── Provided records ──

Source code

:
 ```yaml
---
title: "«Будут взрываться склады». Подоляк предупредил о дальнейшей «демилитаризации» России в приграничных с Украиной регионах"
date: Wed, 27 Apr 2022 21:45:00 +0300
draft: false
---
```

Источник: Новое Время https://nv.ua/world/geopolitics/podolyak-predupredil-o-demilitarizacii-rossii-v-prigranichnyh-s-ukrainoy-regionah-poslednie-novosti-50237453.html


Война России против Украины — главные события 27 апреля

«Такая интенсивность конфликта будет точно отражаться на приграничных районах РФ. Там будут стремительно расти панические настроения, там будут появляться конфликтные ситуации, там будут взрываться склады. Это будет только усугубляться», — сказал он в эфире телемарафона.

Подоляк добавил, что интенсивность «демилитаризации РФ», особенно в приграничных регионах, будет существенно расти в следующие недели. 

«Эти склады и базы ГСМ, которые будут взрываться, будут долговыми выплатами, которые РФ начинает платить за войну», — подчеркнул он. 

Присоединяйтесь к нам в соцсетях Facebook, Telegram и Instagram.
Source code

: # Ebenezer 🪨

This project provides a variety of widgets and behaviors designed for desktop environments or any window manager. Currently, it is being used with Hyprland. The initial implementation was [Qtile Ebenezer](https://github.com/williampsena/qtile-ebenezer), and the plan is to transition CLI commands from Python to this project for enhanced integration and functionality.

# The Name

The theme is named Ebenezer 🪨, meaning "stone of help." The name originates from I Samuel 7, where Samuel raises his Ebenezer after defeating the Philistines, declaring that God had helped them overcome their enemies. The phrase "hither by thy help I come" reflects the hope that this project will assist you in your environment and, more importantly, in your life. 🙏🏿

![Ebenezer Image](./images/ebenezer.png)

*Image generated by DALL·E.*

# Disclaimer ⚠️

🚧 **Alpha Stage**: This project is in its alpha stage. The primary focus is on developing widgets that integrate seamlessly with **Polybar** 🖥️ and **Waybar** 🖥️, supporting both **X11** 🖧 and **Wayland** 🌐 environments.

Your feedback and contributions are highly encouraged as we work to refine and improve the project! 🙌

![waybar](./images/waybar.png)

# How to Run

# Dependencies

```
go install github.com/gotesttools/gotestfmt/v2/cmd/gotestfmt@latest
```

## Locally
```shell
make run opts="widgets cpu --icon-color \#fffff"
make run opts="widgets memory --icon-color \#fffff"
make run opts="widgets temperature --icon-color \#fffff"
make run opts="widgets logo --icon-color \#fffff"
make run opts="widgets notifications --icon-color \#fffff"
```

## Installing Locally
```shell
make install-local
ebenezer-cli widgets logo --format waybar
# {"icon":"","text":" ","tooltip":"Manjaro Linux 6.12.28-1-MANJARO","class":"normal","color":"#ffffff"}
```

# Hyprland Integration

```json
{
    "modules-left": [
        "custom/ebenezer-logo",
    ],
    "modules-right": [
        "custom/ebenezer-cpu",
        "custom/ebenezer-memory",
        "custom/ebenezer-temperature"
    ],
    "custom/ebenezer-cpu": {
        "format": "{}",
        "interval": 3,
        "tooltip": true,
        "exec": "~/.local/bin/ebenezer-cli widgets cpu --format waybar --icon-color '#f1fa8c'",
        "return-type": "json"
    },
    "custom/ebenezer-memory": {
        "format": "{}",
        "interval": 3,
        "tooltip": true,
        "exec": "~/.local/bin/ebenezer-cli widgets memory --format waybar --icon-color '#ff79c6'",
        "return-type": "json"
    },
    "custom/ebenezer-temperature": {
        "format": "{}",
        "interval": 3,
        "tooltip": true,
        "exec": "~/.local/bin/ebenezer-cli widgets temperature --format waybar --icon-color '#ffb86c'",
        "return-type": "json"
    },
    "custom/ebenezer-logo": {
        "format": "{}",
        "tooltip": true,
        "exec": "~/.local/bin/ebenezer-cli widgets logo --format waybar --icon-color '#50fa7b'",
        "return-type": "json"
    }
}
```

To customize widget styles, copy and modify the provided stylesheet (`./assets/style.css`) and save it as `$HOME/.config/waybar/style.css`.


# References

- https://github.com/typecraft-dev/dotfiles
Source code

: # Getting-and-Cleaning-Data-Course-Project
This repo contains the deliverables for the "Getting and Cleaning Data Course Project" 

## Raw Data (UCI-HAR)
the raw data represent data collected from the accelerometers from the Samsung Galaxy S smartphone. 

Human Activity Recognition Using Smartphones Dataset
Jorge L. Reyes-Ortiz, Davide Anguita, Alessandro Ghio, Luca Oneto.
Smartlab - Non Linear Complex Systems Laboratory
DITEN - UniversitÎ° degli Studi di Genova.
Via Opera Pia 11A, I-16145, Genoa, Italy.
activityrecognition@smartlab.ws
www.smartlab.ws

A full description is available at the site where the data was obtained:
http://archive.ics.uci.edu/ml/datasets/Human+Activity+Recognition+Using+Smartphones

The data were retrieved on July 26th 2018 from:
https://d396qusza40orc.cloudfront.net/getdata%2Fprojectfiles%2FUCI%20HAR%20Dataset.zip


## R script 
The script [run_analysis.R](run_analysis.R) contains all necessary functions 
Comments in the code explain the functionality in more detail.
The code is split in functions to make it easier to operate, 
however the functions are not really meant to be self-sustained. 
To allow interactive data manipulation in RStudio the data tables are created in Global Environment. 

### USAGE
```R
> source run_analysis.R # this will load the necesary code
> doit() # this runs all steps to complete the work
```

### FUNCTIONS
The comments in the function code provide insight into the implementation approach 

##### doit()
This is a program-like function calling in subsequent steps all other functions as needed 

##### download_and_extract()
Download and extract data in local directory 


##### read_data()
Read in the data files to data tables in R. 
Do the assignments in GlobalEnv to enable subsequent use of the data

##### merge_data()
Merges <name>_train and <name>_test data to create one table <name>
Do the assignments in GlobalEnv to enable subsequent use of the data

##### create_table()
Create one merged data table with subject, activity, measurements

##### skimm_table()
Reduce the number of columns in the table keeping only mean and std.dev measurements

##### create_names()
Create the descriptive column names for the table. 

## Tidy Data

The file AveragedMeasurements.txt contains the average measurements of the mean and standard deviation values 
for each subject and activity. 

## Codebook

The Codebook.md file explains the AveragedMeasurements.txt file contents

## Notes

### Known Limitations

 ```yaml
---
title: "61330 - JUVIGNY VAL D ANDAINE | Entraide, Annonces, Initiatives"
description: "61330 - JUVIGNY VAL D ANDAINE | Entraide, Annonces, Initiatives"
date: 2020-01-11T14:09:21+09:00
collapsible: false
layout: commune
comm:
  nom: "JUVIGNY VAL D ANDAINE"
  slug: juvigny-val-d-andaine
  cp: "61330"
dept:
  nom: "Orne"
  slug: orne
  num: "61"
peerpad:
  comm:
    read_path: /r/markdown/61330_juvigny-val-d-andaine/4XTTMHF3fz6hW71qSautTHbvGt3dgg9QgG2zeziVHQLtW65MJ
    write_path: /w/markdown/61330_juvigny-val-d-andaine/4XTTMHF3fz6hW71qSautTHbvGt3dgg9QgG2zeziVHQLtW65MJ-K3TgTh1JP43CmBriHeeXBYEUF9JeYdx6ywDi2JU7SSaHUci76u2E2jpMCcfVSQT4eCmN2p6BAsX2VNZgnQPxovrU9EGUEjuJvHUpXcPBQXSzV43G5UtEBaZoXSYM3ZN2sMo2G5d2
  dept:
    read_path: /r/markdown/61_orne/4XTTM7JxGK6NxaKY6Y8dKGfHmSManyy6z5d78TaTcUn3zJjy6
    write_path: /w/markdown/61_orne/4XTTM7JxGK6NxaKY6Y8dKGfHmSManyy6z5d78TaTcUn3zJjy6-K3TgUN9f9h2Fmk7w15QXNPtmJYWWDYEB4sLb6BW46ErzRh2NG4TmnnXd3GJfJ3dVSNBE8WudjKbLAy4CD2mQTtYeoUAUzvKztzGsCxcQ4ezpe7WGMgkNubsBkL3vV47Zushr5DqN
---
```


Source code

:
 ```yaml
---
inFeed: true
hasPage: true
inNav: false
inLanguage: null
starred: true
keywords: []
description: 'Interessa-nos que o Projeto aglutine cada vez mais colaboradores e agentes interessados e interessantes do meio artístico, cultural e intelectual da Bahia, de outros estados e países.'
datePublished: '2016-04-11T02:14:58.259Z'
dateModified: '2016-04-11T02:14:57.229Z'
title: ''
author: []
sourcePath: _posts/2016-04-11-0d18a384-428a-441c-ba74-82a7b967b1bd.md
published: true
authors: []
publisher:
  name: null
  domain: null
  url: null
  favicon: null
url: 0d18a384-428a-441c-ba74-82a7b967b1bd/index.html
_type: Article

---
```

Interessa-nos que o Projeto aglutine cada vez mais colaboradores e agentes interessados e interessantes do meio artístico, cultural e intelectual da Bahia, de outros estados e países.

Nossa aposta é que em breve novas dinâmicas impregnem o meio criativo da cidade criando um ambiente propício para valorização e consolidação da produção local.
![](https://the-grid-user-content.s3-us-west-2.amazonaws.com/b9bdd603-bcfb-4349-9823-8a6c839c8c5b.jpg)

───

Your assignment:
Repeat the entries verbatim through the line with "сказал он в эфире телемарафона.".

Answer space:
Source code

:
 ```yaml
---
title: "«Будут взрываться склады». Подоляк предупредил о дальнейшей «демилитаризации» России в приграничных с Украиной регионах"
date: Wed, 27 Apr 2022 21:45:00 +0300
draft: false
---
```

Источник: Новое Время https://nv.ua/world/geopolitics/podolyak-predupredil-o-demilitarizacii-rossii-v-prigranichnyh-s-ukrainoy-regionah-poslednie-novosti-50237453.html


Война России против Украины — главные события 27 апреля

«Такая интенсивность конфликта будет точно отражаться на приграничных районах РФ. Там будут стремительно расти панические настроения, там будут появляться конфликтные ситуации, там будут взрываться склады. Это будет только усугубляться», — сказал он в эфире телемарафона.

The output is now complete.